They did, too, a patch of them down at one end of the apple orchard, and Mr. Horton showed Sunny Boy how he used to string them on grass stems to take home to his mother when he was a little boy.

He certainly was a dear Daddy, and when he went back to the city Mother and Sunny had to be nicer to each other than ever because they missed him so very much.

“It’s raining!” Sunny Boy stood at the window after breakfast, the morning after Mr. Horton had gone back to the city. “Does it rain in the summer?”

Grandma laughed, and told him that indeed it did rain in the summer.

“We haven’t had a drop of rain since you’ve been here, and you must have brought fair weather with you,” she said. “Now that the hay is all in the barn, we’re glad to see it rain, for the garden needs it badly. Think how thirsty the flowers and vegetables must be.”

“Harriet said to play in the barn on rainy days,” said Sunny Boy sadly, “but I think I’m lonesome.”

“Well, you go out to the barn and you won’t be lonesome,” Araminta, who was clearing the breakfast table, laughed at his long face. “I’ll bet all the children are there, even the baby. He can go, can’t he, Mrs.
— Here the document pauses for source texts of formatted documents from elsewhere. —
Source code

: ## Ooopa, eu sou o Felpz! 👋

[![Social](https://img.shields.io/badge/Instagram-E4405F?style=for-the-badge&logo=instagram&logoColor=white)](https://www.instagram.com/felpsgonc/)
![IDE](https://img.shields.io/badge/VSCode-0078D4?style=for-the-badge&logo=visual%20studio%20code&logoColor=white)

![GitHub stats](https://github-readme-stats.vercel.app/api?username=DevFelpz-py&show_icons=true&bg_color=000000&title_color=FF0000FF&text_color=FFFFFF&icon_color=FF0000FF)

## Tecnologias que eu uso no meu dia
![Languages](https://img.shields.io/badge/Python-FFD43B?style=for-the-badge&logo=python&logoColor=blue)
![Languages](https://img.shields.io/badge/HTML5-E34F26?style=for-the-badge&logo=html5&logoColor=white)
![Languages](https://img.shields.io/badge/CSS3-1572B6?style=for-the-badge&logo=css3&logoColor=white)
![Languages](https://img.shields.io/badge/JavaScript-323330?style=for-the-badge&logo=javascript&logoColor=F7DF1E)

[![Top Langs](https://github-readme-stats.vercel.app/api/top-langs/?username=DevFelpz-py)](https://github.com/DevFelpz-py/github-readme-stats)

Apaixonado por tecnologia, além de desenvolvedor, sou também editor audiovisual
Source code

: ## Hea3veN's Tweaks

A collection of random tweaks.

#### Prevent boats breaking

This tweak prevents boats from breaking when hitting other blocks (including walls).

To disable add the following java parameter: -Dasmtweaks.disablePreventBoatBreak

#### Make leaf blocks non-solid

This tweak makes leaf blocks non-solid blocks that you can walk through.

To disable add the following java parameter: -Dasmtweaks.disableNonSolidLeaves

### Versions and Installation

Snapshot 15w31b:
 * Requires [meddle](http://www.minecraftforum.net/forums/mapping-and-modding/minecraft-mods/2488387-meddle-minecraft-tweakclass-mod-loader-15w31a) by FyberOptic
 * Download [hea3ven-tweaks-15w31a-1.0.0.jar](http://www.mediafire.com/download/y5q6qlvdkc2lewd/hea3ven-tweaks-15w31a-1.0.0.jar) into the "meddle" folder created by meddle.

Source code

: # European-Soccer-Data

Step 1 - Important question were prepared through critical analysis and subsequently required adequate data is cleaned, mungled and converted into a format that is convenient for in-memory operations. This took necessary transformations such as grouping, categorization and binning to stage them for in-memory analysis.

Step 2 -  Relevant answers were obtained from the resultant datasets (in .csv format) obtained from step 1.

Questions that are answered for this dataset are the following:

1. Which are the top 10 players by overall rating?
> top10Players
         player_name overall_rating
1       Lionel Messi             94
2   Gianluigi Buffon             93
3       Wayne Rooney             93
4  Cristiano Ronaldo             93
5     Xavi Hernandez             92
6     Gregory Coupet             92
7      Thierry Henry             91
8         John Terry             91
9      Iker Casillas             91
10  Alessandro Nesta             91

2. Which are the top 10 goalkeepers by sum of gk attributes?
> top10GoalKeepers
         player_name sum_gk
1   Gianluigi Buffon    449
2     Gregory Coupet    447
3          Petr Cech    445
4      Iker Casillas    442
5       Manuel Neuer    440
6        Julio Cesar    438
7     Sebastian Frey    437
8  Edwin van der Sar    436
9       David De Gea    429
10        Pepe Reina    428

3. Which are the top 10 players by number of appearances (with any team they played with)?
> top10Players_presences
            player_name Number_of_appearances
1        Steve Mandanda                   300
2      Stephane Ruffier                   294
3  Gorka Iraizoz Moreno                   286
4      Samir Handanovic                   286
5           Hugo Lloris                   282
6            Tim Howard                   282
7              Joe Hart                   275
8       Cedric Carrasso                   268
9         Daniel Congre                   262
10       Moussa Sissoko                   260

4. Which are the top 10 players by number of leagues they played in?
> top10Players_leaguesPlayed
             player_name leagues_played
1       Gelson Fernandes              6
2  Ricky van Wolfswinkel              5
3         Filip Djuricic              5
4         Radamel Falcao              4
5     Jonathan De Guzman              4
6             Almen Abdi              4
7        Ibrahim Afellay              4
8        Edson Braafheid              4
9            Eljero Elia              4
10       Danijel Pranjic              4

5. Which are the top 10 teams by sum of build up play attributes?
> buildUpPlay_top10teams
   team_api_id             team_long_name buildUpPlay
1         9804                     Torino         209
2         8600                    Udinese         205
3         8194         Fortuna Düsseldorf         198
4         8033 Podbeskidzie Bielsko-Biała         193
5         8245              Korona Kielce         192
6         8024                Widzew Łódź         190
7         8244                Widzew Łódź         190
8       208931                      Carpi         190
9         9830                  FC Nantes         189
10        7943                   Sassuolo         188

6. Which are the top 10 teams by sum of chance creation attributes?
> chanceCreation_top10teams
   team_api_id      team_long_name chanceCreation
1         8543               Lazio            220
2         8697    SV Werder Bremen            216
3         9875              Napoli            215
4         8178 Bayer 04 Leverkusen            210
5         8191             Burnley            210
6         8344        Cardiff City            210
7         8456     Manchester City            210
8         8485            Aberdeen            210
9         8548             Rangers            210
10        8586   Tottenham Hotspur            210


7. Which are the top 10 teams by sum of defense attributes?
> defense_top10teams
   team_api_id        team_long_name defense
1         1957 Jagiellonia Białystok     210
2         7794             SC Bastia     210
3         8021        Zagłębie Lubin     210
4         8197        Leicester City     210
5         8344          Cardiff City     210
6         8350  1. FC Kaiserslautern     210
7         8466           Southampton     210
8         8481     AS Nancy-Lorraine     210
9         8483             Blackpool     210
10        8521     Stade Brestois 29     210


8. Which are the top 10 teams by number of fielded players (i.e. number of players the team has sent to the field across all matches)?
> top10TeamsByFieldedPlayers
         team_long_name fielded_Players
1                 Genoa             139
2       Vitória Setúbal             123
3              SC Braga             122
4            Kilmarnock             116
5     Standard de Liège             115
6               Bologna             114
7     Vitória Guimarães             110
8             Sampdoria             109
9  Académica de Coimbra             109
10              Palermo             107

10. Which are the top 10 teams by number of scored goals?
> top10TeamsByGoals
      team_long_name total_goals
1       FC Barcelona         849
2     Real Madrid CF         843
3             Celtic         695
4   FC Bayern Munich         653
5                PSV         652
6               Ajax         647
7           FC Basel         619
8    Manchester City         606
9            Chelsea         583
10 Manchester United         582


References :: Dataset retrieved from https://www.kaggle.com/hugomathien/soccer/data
Horton?”

Grandma said yes, of course he could, and Mother brought his rubbers and raincoat downstairs when she came, for he met her on the stairs and there she had them all ready.

“Run along and have a good time,” she told him, kissing him. “I was going to suggest that you play in the barn this morning. Help Jimmie if he’s working, won’t you, and don’t hinder him?”

Paddling out to the barn in the pouring rain was fun. But the barn was the most fun of all. Grandpa and Jimmie were on the first floor mending harness, and the doors were open so that they could see right out into the orchard and yet not get a bit wet. Just as Araminta had said, all the Hatch children were there, even the baby, who lay asleep on the hay in a nice, quiet corner.